The once-reluctant student is now the first person at school each morning and the last student to leave each afternoon. “This is a place where it was safe for him to be himself,” said Barville.

Two years ago, Hanes was diagnosed with Asperger’s syndrome. The diagnosis explained why Hanes felt off-balance and out of sync among his peers. “It’s difficult being socially awkward,” he admitted. “But here (at M.E.A.D.) I’ve actually made friends.”

Barville notes Hanes’ “strong, independent voice.” Within the nurturing environment of the school, Hanes has learned to temper his passion and to communicate more effectively with his peers.

The change amazed Barville. “Suddenly, from constantly being in disputes, he was able to have pleasant conversations.”

Hanes now understands that the things he loves to debate aren’t always interesting to other teens. “Politics, news and religion can be boring to most students,” he said.

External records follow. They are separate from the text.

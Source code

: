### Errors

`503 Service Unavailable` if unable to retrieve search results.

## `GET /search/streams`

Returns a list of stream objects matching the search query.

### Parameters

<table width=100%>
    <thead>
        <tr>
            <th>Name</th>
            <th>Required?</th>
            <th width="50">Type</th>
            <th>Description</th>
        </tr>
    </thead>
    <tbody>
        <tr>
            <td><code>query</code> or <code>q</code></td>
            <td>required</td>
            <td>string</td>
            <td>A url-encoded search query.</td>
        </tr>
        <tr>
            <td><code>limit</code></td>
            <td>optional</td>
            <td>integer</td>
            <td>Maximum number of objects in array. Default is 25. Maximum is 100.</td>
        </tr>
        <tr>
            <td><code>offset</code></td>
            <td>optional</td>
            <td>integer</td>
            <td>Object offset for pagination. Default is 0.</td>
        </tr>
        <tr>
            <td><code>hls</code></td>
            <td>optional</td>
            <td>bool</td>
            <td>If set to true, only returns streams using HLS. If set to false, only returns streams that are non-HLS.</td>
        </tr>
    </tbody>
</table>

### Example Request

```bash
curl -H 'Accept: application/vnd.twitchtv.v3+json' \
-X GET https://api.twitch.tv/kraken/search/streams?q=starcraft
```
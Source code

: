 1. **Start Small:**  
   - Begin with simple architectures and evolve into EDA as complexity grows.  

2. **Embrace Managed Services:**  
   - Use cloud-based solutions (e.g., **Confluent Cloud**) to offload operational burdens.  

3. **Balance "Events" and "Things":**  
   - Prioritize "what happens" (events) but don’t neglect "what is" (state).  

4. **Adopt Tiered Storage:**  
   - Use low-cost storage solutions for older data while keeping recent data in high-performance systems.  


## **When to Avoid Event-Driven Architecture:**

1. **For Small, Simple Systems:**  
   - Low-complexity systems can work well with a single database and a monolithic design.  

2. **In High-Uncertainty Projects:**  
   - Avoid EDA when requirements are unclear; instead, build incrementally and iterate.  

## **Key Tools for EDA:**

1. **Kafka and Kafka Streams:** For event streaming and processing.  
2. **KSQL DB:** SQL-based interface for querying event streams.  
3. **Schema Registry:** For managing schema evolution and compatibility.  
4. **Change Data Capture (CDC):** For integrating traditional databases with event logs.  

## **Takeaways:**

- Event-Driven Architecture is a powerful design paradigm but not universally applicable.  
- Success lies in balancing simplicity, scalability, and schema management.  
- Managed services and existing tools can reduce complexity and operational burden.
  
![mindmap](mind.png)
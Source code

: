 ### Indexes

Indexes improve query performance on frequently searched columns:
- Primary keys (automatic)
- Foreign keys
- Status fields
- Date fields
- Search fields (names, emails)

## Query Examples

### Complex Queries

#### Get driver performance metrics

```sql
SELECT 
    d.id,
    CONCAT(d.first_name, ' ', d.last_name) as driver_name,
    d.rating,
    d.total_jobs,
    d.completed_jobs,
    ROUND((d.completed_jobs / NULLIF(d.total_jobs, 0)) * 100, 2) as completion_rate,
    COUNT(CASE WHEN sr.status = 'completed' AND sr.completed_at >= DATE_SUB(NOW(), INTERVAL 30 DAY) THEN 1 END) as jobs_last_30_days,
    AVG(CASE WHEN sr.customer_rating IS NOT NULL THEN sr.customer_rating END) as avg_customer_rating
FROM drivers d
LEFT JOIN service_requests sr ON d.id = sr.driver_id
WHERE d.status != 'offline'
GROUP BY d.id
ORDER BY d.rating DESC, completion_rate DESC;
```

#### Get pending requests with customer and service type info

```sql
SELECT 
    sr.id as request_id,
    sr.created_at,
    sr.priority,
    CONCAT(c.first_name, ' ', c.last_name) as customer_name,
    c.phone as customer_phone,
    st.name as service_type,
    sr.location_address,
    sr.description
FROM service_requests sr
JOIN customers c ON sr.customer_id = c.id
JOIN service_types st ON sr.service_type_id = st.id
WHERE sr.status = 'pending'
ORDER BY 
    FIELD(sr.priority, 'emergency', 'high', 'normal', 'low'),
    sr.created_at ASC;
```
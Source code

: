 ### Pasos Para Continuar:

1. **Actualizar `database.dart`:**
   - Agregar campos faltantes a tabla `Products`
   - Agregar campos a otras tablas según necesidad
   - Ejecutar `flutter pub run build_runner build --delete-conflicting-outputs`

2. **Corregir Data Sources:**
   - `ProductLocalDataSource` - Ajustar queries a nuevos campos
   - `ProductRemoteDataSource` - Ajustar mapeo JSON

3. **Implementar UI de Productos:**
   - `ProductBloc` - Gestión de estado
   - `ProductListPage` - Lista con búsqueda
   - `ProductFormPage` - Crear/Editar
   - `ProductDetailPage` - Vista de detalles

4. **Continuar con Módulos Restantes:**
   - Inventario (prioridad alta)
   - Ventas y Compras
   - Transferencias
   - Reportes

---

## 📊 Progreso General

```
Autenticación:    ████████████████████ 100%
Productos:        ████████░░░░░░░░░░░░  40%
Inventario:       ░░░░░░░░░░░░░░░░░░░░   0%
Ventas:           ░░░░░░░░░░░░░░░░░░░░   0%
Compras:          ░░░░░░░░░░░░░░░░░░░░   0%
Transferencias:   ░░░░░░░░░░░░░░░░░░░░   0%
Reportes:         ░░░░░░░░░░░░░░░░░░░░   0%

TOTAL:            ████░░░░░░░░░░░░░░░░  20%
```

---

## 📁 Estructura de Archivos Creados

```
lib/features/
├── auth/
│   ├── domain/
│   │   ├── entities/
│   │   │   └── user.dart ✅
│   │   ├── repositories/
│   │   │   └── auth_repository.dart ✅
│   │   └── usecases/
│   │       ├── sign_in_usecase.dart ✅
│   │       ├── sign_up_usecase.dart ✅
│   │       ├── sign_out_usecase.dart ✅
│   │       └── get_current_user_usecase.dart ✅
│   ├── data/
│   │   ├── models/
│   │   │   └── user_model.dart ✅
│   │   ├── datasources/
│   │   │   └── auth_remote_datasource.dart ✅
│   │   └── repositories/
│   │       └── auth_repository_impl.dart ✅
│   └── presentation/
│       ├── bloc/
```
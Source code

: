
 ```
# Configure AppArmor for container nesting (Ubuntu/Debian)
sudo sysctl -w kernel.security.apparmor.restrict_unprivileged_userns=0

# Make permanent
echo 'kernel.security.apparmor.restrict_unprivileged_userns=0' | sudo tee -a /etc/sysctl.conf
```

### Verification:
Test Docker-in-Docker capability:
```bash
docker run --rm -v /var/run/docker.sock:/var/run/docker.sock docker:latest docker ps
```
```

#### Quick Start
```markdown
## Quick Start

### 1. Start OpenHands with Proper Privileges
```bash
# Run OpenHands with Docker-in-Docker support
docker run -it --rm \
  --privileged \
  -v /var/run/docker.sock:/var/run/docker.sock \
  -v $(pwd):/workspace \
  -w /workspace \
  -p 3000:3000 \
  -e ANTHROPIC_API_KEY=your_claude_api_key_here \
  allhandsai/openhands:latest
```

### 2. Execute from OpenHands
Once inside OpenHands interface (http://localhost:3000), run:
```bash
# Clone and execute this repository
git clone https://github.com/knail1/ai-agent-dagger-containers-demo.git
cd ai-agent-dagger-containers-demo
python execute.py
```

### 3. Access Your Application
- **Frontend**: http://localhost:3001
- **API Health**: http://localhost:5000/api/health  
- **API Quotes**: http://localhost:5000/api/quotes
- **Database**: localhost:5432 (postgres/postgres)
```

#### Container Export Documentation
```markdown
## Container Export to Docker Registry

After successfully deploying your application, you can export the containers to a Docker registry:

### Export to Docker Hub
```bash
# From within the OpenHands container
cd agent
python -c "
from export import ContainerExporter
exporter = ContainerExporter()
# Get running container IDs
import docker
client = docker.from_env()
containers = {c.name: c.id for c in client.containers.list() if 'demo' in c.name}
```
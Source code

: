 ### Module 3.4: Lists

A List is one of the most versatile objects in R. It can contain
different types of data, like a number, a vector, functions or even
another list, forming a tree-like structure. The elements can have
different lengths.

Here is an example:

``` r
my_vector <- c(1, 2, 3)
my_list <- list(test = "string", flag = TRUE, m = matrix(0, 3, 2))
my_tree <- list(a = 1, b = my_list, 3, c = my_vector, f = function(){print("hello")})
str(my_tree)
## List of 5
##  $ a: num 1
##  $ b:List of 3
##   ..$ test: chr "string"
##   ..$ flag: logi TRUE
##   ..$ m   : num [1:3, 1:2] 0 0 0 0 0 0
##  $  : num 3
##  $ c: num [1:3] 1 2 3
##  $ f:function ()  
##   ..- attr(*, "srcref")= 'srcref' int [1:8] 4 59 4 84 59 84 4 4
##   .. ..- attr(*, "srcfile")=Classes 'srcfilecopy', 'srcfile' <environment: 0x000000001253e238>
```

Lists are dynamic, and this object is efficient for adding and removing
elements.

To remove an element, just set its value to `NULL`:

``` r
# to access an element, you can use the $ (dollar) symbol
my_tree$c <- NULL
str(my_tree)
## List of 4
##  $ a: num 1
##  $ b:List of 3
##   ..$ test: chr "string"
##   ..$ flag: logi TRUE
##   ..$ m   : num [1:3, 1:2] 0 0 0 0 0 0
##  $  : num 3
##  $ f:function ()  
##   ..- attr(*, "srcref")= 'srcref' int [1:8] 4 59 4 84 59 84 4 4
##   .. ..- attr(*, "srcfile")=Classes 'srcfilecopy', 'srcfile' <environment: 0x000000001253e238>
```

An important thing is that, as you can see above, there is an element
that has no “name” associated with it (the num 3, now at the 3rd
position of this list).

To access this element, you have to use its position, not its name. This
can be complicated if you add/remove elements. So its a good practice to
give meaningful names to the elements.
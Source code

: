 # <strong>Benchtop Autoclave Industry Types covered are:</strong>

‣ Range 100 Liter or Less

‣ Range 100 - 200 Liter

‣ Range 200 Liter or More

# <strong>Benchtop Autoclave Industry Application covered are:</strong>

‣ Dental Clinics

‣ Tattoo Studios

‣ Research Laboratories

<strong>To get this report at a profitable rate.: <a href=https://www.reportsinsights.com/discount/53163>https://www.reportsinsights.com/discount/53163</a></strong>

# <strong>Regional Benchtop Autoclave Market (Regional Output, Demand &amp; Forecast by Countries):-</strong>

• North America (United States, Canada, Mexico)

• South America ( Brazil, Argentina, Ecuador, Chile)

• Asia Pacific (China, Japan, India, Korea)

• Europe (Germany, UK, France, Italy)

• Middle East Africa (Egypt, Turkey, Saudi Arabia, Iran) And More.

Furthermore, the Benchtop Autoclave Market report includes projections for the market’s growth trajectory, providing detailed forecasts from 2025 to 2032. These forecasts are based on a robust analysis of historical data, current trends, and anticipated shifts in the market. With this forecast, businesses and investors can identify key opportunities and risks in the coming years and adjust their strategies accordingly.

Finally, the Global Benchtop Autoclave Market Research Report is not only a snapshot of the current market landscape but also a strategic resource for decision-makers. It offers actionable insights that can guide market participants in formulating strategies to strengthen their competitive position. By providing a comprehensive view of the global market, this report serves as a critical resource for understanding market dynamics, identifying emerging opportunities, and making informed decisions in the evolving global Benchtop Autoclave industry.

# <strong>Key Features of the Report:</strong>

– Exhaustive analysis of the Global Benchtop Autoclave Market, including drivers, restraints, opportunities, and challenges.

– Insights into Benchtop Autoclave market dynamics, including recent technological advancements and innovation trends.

As his social comfort level increased, so did his grades. Barville said Hanes is a stellar student who loves reading and writing. He especially enjoys reading true crime and suspense novels, and he spends hours each day writing.

“I have a creative imagination and I like to write mysteries and survival stories,” he said.

After graduation, he plans to work and attend college. He wants to pursue a degree in forensics or criminal psychology.

Barville said he will miss seeing Hanes’ bright smile first thing each morning. “Jacob has a certain magic about him,” he said. “He’s got a big heart space.”

And Hanes offers hope to others who’ve endured bullying. “It’s temporary,” he said. “Bullying makes you feel like crap, but eventually it goes away.”

His advice to other students is simple: “Be who you want to be, and stand up for who you are!”